What’s the first thing that comes to mind when you think of Australia? Crocs? Shrimps on the barbie? Koalas? Whatever you think of, kangaroos can’t be far down the list.
I recently took a vacation down under and the bizarre food eater in me had a craving for unique food experiences. In Australia, weird food means bush meat like croc and emu, but the most common and widely available bizarre food there is kangaroo.

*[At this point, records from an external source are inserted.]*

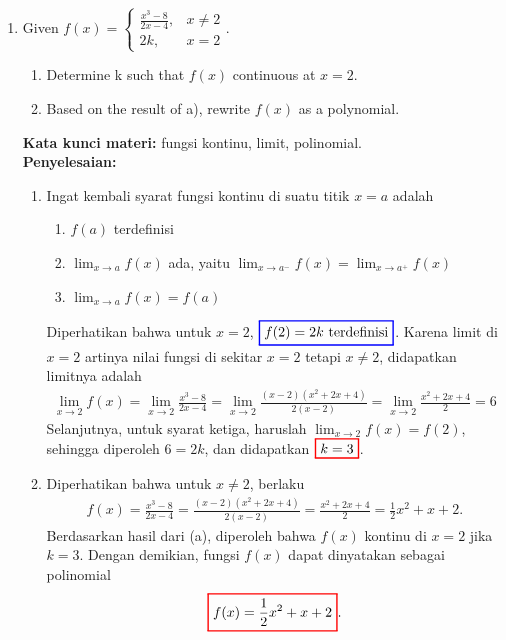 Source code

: \documentclass[10pt,openany,a4paper]{article}
\theoremstyle{definition}
\theoremstyle{definition}
\theoremstyle{plain}
\newenvironment{jawab}[2][tes]{
\textbf{Kata kunci materi:} #1.\\
\textbf{Penyelesaian:} #2
}{}
\begin{document}
\begin{enumerate}
    \item Given \(f(x) = \begin{cases} \frac{x^3-8}{2x-4}, & x \neq 2 \\ 2k, & x=2 \end{cases}\).
    \begin{enumerate}
        \item[a.] Determine k such that \(f(x)\) continuous at \(x = 2\).
        \item[b.] Based on the result of a), rewrite \(f(x)\) as a polynomial.
    \end{enumerate}
    \begin{jawab}[fungsi kontinu, limit, polinomial]{
        \begin{enumerate}
            \item Ingat kembali syarat fungsi kontinu di suatu titik \(x = a\) adalah
            \begin{enumerate}
                \item \(f(a)\) terdefinisi
                \item \(\displaystyle \lim_{x \to a} f(x)\) ada, yaitu $\displaystyle \lim_{x \to a^-} f(x) = \lim_{x \to a^+} f(x)$
                \item \(\displaystyle\lim_{x \to a} f(x) = f(a)\)
            \end{enumerate} 
            Diperhatikan bahwa untuk \(x = 2\), $\colorlet{oldcolor}{.}
        \color{blue}
        \setlength{\fboxrule}{1pt} \boxed{\color{oldcolor}f(2) = 2k~\text{terdefinisi}}\color{oldcolor}$. Karena limit di $x=2$ artinya nilai fungsi di sekitar $x=2$ tetapi $x\neq 2$, didapatkan limitnya adalah
            \begin{align*}
            \lim_{x \to 2} f(x) = \lim_{x \to 2} \frac{x^3 - 8}{2x - 4} = \lim_{x \to 2} \frac{(x-2)(x^2 + 2x + 4)}{2(x-2)} = \lim_{x \to 2} \frac{x^2 + 2x + 4}{2} = 6
            \end{align*}
            Selanjutnya, untuk syarat ketiga, haruslah $\displaystyle\lim_{x \to 2} f(x) = f(2)$, sehingga diperoleh $6 = 2k$, dan didapatkan $\colorlet{oldcolor}{.}
        \color{red}
        \setlength{\fboxrule}{1pt} \boxed{\color{oldcolor}k=3}\color{oldcolor}$.
        \item Diperhatikan bahwa untuk $x\neq 2$, berlaku
        \begin{align*}
            f(x) = \frac{x^3 - 8}{2x - 4} = \frac{(x-2)(x^2 + 2x + 4)}{2(x-2)} = \frac{x^2 + 2x + 4}{2} = \frac{1}{2}x^2 + x + 2.
        \end{align*}
        Berdasarkan hasil dari (a), diperoleh bahwa \(f(x)\) kontinu di \(x=2\) jika \(k=3\). Dengan demikian, fungsi \(f(x)\) dapat dinyatakan sebagai polinomial
        \begin{align*}
            \colorlet{oldcolor}{.}
        \color{red}
        \setlength{\fboxrule}{1pt} \boxed{\color{oldcolor}f(x) = \frac{1}{2}x^2 + x + 2}\color{oldcolor}.
        \end{align*}
        \end{enumerate}
    }
    \end{jawab}


\end{enumerate}
\end{document}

Kangaroo Rump steak at Oz Turk Pizza’s & Kebabs
The first question about eating kangaroo meat that everyone asks is, “what does it taste like?” I would say that it’s a cross between venison and buffalo meat. Not quite as dry as deer but still leaner than buffalo. It has a wonderful gamey taste (because roos live in the wild and feed on grass and shrubs) that adds a lot of flavor without being overpowering.
Down in Oz, I ate kangaroo on several occasions. By far my best meal was a tender, juicy, marbled kangaroo rump steak cooked medium rare. It was prepared by a man who looked like he had been cooking the dish for decades, so the concerns of game meat becoming too dry were not a factor.
From what I’m told, kangaroos are much like deer here in America. They are a native species that lives in the wild and they overlap with human populations on the fringes of civilization. Anyone with a license can hunt them and allegedly they will overpopulate if not hunted (source – MSNBC). Oh yea, they are cute like deer. Understandably there is controversy over hunting them from animal rights groups.
While not as ubiquitous as beef or pork, kangaroo meat is readily available in supermarkets around Australia and tends to be cheaper than the meat of farm raised animals. In the supermarket I visited, I saw kangaroo steaks, pre-marinated skewers, and kanga bangas (sausage).
Kangaroo Burger at Oz Turk Pizza’s & Kebabs
Surprisingly, kangaroo wasn’t very easy to find in restaurants – we only found 3-4 in Sydney that serve it. Luckily, one of them was a random neighborhood pizza and kebab place just around the corner from where we stayed. We ordered EVERY kangaroo item on their menu, including a kangaroo burger and a kangaroo Turkish kebab (what we like to call gyros).
I highly recommend the kangaroo burger because it’s pretty delicious and inexpensive, but I would avoid kangaroo kebabs – something about the sweet tahini sauce they use in Australia with kangaroo rubs me the wrong way.
One of the most interesting ways I had kangaroo in Australia was on a pizza at the popular and touristy Australian Hotel (which happens to have an amazing rooftop view overlooking the Sydney Opera house ). The Australian is the place to go if you want kangaroo, emu, and crocodile in a single meal – they have a pizza for each of them.
A pizza at the Australian Hotel that has kangaroo and red pepper on the left half, and emu, tomato, and basil on the right half
At the Australian, my travel buddies and I decided to order a custom half kangaroo, half emu pizza in honor of the Australian Coat of arms, which depicts a kangaroo and an emu standing side by side. This pizza was amazing! The highlight was actually the emu, which has a very distinct, surprisingly non chicken like taste that is gamier than the kangaroo. In fact, emu doesn’t taste like chicken at all, it is more like a juicy, lean, yet tender beef jerky.
Just in case you were wondering, crocodile tastes exactly like chicken in Australia (for reasons explained in the image below) but the Thai basil with Crocodile pizza and coconut milk at the Australian Hotel was delicious anyways. All of them go great with a James Squire Golden Ale (my favorite Aussie beer).
Back to Kangaroos, the fun down under doesn’t stop at food. Around Sydney people were sporting kangaroo leather hats and I found souvenir stores selling kangaroo jerky.
Even stranger, while perusing an airport gift shop I came across “Essence of Kangaroo” kangaroo meat capsules vitamins. I’m not sure that I’m interested in taking kangaroo supplements with my multivitamins and at $30+ US per bottle, I passed on this offering.
In closing, what do all of my kangaroo observations lead me to believe?
Stereotypical as it may be, Australians are genuinely fascinated by Kangaroos. They eat and wear kangaroo products, they use kangaroos their as mascots (see Qantas Airlines), and even the Australian National Soccer Team is called the “Socceroos”.
As far as incorporating kangaroos into their diets goes, while the meat is easy to obtain, I don’t think many Aussies eat kangaroo on a daily basis. They probably eat kangaroo as often as Americans eat venison or other game meat.
In any case, I highly recommend eating some Kangaroo! If it was readily available in Austin, I would be eating kangaroo regularly as a leaner and in many ways better tasting alternative to beef or pork.